▶ [WHAT YOU WILL DO]
The whole of the material needs to be repeated exactly, line for line.

▶ [LISTED RECORDS]
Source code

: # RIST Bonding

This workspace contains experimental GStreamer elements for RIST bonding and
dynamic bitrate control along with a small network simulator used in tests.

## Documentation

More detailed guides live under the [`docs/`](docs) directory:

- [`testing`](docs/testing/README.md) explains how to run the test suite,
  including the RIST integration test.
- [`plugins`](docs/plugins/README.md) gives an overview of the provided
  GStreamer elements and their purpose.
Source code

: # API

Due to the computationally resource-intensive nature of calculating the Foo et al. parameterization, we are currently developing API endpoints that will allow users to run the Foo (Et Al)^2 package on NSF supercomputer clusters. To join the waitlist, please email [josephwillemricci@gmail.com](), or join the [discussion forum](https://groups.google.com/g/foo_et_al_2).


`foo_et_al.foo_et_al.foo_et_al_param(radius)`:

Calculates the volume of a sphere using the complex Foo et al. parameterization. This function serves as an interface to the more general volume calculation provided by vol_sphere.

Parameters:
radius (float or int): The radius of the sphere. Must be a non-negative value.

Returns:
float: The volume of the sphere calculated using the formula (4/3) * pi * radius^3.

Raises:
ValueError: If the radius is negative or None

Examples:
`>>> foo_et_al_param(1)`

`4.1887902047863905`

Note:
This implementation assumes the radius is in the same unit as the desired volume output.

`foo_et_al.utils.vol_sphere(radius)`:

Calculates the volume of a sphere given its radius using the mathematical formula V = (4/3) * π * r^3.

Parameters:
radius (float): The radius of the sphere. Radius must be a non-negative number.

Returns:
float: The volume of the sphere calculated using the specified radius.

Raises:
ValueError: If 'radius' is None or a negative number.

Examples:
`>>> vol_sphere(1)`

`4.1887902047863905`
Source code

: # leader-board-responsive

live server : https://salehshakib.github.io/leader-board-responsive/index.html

▶ [ANSWER TO THIS TASK]
Source code

: # RIST Bonding

This workspace contains experimental GStreamer elements for RIST bonding and
dynamic bitrate control along with a small network simulator used in tests.

## Documentation

More detailed guides live under the [`docs/`](docs) directory:

- [`testing`](docs/testing/README.md) explains how to run the test suite,
  including the RIST integration test.
- [`plugins`](docs/plugins/README.md) gives an overview of the provided
  GStreamer elements and their purpose.
Source code

: # API

Due to the computationally resource-intensive nature of calculating the Foo et al. parameterization, we are currently developing API endpoints that will allow users to run the Foo (Et Al)^2 package on NSF supercomputer clusters. To join the waitlist, please email [josephwillemricci@gmail.com](), or join the [discussion forum](https://groups.google.com/g/foo_et_al_2).


`foo_et_al.foo_et_al.foo_et_al_param(radius)`:

Calculates the volume of a sphere using the complex Foo et al. parameterization. This function serves as an interface to the more general volume calculation provided by vol_sphere.

Parameters:
radius (float or int): The radius of the sphere. Must be a non-negative value.

Returns:
float: The volume of the sphere calculated using the formula (4/3) * pi * radius^3.

Raises:
ValueError: If the radius is negative or None

Examples:
`>>> foo_et_al_param(1)`

`4.1887902047863905`

Note:
This implementation assumes the radius is in the same unit as the desired volume output.

`foo_et_al.utils.vol_sphere(radius)`:

Calculates the volume of a sphere given its radius using the mathematical formula V = (4/3) * π * r^3.

Parameters:
radius (float): The radius of the sphere. Radius must be a non-negative number.

Returns:
float: The volume of the sphere calculated using the specified radius.

Raises:
ValueError: If 'radius' is None or a negative number.

Examples:
`>>> vol_sphere(1)`

`4.1887902047863905`
Source code

: # leader-board-responsive

live server : https://salehshakib.github.io/leader-board-responsive/index.html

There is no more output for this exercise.